Her parents found out about their relationship and chose to press charges. She was just shy of 16. He was 18. After his jail term, and the three-year period when they were not allowed to see each other for fear of his reincarceration, they were married. They are still married ten years later. Joe and his wife deal with the issue every day. They've had to put a restraining order on a neighbor who was constantly harrassing him. Because registered sex offenders are not allowed to live within 2000 feet of a school or a park, even finding a place to live was extremely difficult. Joe and his wife now live in a trailer park, and Joe hasn't been able to find a stable job since he was required to register.
"We're together, we're married, he did everything he was supposed to do... and it's sad to live this way. I'm scared all the time." says Joe's wife. Having been declared a victim by the state, she is still being victimized by the state ten years later.

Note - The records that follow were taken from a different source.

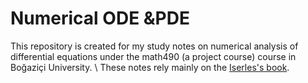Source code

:# Numerical ODE &PDE
 This repository is created for my study notes on numerical analysis of differential equations under the math490 (a project course) course in Boğaziçi University. \\
 These notes rely mainly on the [Iserles's book](https://www.cambridge.org/gb/academic/subjects/mathematics/numerical-analysis/first-course-numerical-analysis-differential-equations-2nd-edition?format=PB).
 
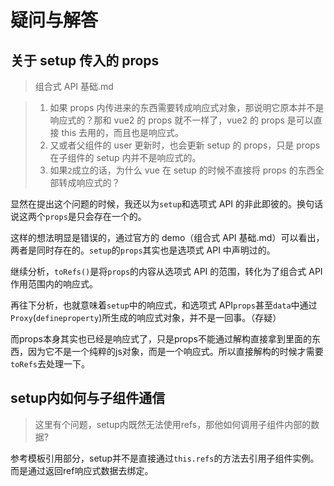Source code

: # 疑问与解答

## 关于 setup 传入的 props

> 组合式 API 基础.md

> 1.  如果 props 内传进来的东西需要转成响应式对象，那说明它原本并不是响应式的？那和 vue2 的 props 就不一样了，vue2 的 props 是可以直接 this 去用的，而且也是响应式。
> 2.  又或者父组件的 user 更新时，也会更新 setup 的 props，只是 props 在子组件的 setup 内并不是响应式的。
> 3.  如果`2`成立的话，为什么 vue 在 setup 的时候不直接将 props 的东西全部转成响应式的？

显然在提出这个问题的时候，我还以为`setup`和选项式 API 的非此即彼的。换句话说这两个`props`是只会存在一个的。

这样的想法明显是错误的，通过官方的 demo（组合式 API 基础.md）可以看出，两者是同时存在的。`setup`的`props`其实也是选项式 API 中声明过的。

继续分析，`toRefs()`是将`props`的内容从选项式 API 的范围，转化为了组合式 API 作用范围内的响应式。

再往下分析，也就意味着`setup`中的响应式，和选项式 API`props`甚至`data`中通过`Proxy`(`defineproperty`)所生成的响应式对象，并不是一回事。（存疑）

而props本身其实也已经是响应式了，只是props不能通过解构直接拿到里面的东西，因为它不是一个纯粹的js对象，而是一个响应式。所以直接解构的时候才需要`toRefs`去处理一下。


## setup内如何与子组件通信
> 这里有个问题，setup内既然无法使用refs，那他如何调用子组件内部的数据?

参考模板引用部分，setup并不是直接通过`this.refs`的方法去引用子组件实例。而是通过返回ref响应式数据去绑定。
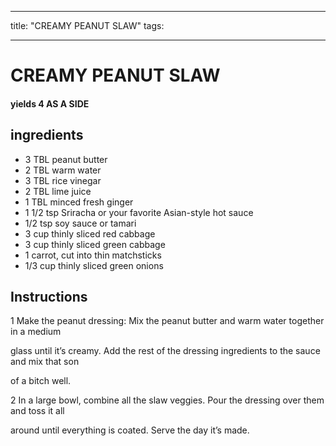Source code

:
---
title: "CREAMY PEANUT SLAW"
tags:

---
# CREAMY PEANUT SLAW



#### yields  4 AS A SIDE


## ingredients
* 3 TBL peanut butter 
* 2 TBL warm water 
* 3 TBL rice vinegar 
* 2 TBL lime juice 
* 1 TBL minced fresh ginger 
* 1 1/2 tsp Sriracha or your favorite Asian-style hot sauce 
* 1/2 tsp soy sauce or tamari 
* 3 cup thinly sliced red cabbage 
* 3 cup thinly sliced green cabbage 
* 1 carrot, cut into thin matchsticks 
* 1/3 cup thinly sliced green onions 



## Instructions
1 Make the peanut dressing: Mix the peanut butter and warm water together in a medium

glass until it’s creamy. Add the rest of the dressing ingredients to the sauce and mix that son

of a bitch well.

2 In a large bowl, combine all the slaw veggies. Pour the dressing over them and toss it all

around until everything is coated. Serve the day it’s made.






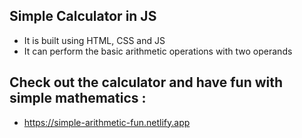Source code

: ## Simple Calculator in JS
- It is built using HTML, CSS and JS
- It can perform the basic arithmetic operations with two operands


## Check out the calculator and have fun with simple mathematics : 
- https://simple-arithmetic-fun.netlify.app
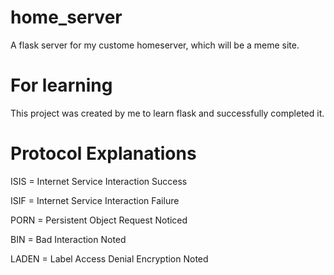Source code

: # home_server
A flask server for my custome homeserver, which will be a meme site.

# For learning
This project was created by me to learn flask and successfully completed it.

# Protocol Explanations
ISIS = Internet Service Interaction Success

ISIF = Internet Service Interaction Failure

PORN = Persistent Object Request Noticed

BIN = Bad Interaction Noted

LADEN = Label Access Denial Encryption Noted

Some who are on the California Sex Offender Registry are there for urinating in public. Children have been taken to jail for sexting (sending explicit photos to other teens), and some have even been placed on the registry for just that.
California, usually thought of as one of the more liberal states, is one of only four with a lifetime registry. Yet while 95% of the people on the registry never recommit a sex offense, those on the registry are treated as lepers. As mentioned earlier, the housing restriction makes it hard to find a place to live, and some portion of registrants end up homeless as a result. In Mission Viejo, California, anyone on the registry is banned from city parks and beaches, thanks to an ordinance that was passed unanimously by the city council. Reason Magazine calls the registry "the medieval stocks of the 21st century."

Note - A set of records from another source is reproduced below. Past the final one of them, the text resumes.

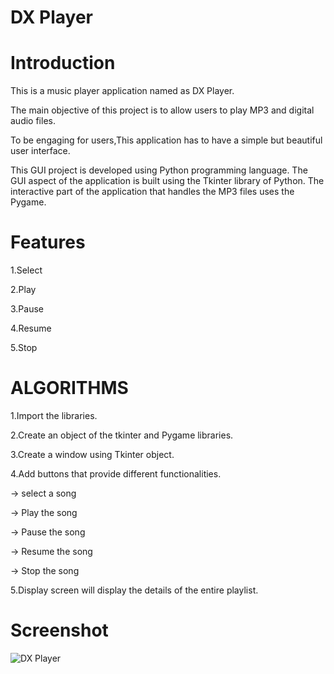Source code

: # DX Player

# Introduction
This is a music player application named as DX Player.

The main objective of this project is to allow users to play MP3 and digital audio files. 

To be engaging for users,This application has to have a simple but beautiful user interface.

This GUI project is developed using Python programming language. The GUI aspect of the application is built using the Tkinter library of Python. The interactive part of the application that handles the MP3 files uses the Pygame.

# Features
1.Select

2.Play 

3.Pause 

4.Resume

5.Stop

# ALGORITHMS

1.Import the libraries.

2.Create an object of the tkinter and Pygame libraries.

3.Create a window using Tkinter object.
 
4.Add buttons that provide different functionalities.

-> select a song

-> Play the song

-> Pause the song

-> Resume the song

-> Stop the song

5.Display screen will display the details of the entire playlist.

# Screenshot
![DX Player](https://user-images.githubusercontent.com/90214645/141178705-e6d7b9fa-8b35-497e-b9e6-b4ce3cd3d36a.png)

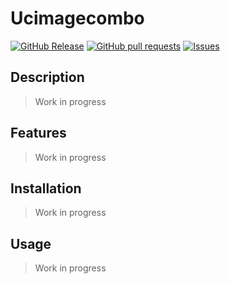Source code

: # Ucimagecombo
[![GitHub Release](https://img.shields.io/github/release/zjayers/UCImageCombo.svg?style=flat)](https://github.com/zjayers/UCImageCombo/releases)
[![GitHub pull requests](https://img.shields.io/github/issues-pr/zjayers/UCImageCombo.svg?style=flat)](https://github.com/zjayers/UCImageCombo/pulls)
[![Issues](https://img.shields.io/github/issues-raw/zjayers/UCImageCombo.svg?maxAge=25000)](https://github.com/zjayers/UCImageCombo/issues)

## Description

> Work in progress

## Features

> Work in progress

## Installation

> Work in progress

## Usage

> Work in progress
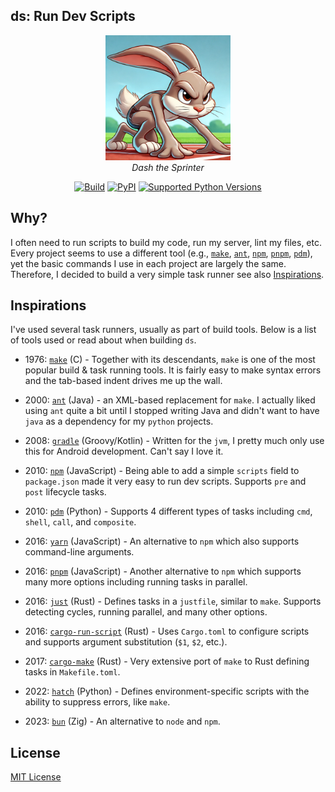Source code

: ## ds: Run Dev Scripts

<p align="center">
  <a href="https://metaist.github.io/ds/"><img alt="ds" width="200" src="https://raw.githubusercontent.com/metaist/ds/main/dash-the-rabbit.png" /></a><br />
  <em>Dash the Sprinter</em>
</p>
<p align="center">
  <a href="https://github.com/metaist/ds/actions/workflows/ci.yaml"><img alt="Build" src="https://img.shields.io/github/actions/workflow/status/metaist/ds/.github/workflows/ci.yaml?branch=main&logo=github"/></a>
  <a href="https://pypi.org/project/ds"><img alt="PyPI" src="https://img.shields.io/pypi/v/ds.svg?color=blue" /></a>
  <a href="https://pypi.org/project/ds"><img alt="Supported Python Versions" src="https://img.shields.io/pypi/pyversions/ds" /></a>
</p>

## Why?

I often need to run scripts to build my code, run my server, lint my files, etc. Every project seems to use a different tool (e.g., [`make`], [`ant`], [`npm`], [`pnpm`], [`pdm`]), yet the basic commands I use in each project are largely the same. Therefore, I decided to build a very simple task runner see also [Inspirations](#inspirations).

## Inspirations

I've used several task runners, usually as part of build tools. Below is a list of tools used or read about when building `ds`.

- 1976: [`make`] (C) - Together with its descendants, `make` is one of the most popular build & task running tools. It is fairly easy to make syntax errors and the tab-based indent drives me up the wall.

- 2000: [`ant`] (Java) - an XML-based replacement for `make`. I actually liked using `ant` quite a bit until I stopped writing Java and didn't want to have `java` as a dependency for my `python` projects.

- 2008: [`gradle`] (Groovy/Kotlin) - Written for the `jvm`, I pretty much only use this for Android development. Can't say I love it.

- 2010: [`npm`] (JavaScript) - Being able to add a simple `scripts` field to `package.json` made it very easy to run dev scripts. Supports `pre` and `post` lifecycle tasks.

- 2010: [`pdm`] (Python) - Supports 4 different types of tasks including `cmd`, `shell`, `call`, and `composite`.

- 2016: [`yarn`] (JavaScript) - An alternative to `npm` which also supports command-line arguments.

- 2016: [`pnpm`] (JavaScript) - Another alternative to `npm` which supports many more options including running tasks in parallel.

- 2016: [`just`] (Rust) - Defines tasks in a `justfile`, similar to `make`. Supports detecting cycles, running parallel, and many other options.

- 2016: [`cargo-run-script`] (Rust) - Uses `Cargo.toml` to configure scripts and supports argument substitution (`$1`, `$2`, etc.).

- 2017: [`cargo-make`] (Rust) - Very extensive port of `make` to Rust defining tasks in `Makefile.toml`.

- 2022: [`hatch`] (Python) - Defines environment-specific scripts with the ability to suppress errors, like `make`.

- 2023: [`bun`] (Zig) - An alternative to `node` and `npm`.

[`ant`]: https://en.wikipedia.org/wiki/Apache_Ant
[`bun`]: https://en.wikipedia.org/wiki/Bun_(software)
[`cargo-run-script`]: https://github.com/JoshMcguigan/cargo-run-script/
[`cargo-make`]: https://github.com/sagiegurari/cargo-make
[`gradle`]: https://en.wikipedia.org/wiki/Gradle
[`hatch`]: https://hatch.pypa.io/1.12/config/environment/overview/#scripts
[`just`]: https://github.com/casey/just
[`make`]: https://en.wikipedia.org/wiki/Make_(software)
[`npm`]: https://en.wikipedia.org/wiki/Npm
[`pdm`]: https://pdm-project.org/latest/usage/scripts/#user-scripts
[`pnpm`]: https://pnpm.io/cli/run
[`yarn`]: https://yarnpkg.com/cli/run

## License

[MIT License](https://github.com/metaist/ds/blob/main/LICENSE.md)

Even in the face of situations like Joe's, more laws are added to the books every year, sold to the voters as "doing something" about the problem. The truth is, the vast majority of sexual crimes against children are committed in their homes, or in the homes of trusted friends or relatives. The Mission Viejo ordinance just discussed was the result of a child being abducted from her home, not from a public space, making it painfully obvious that it was never intended to address the real problem, but rather to fulfill the requirement of "doing something, even if it's wrong."
Attempts by legislators to revise the laws have met with no success, and the demonization of those on the registry has made revision a political "third rail," considered fatal to a political career by many officeholders. One organization is opposed to any changes for fear that serious offenders would "slip through the cracks" if there was any way to get off the registry.
But even Joe's wife finds some reason for hope, scant though it may be. "Maybe some time in the future there can be something that can be done, possibly, for our situation."
Perhaps... if California legislators can find more value in actually addressing the issue than in pandering for votes from the citizens they've taught to live in fear.
...and that's all I have to say about that.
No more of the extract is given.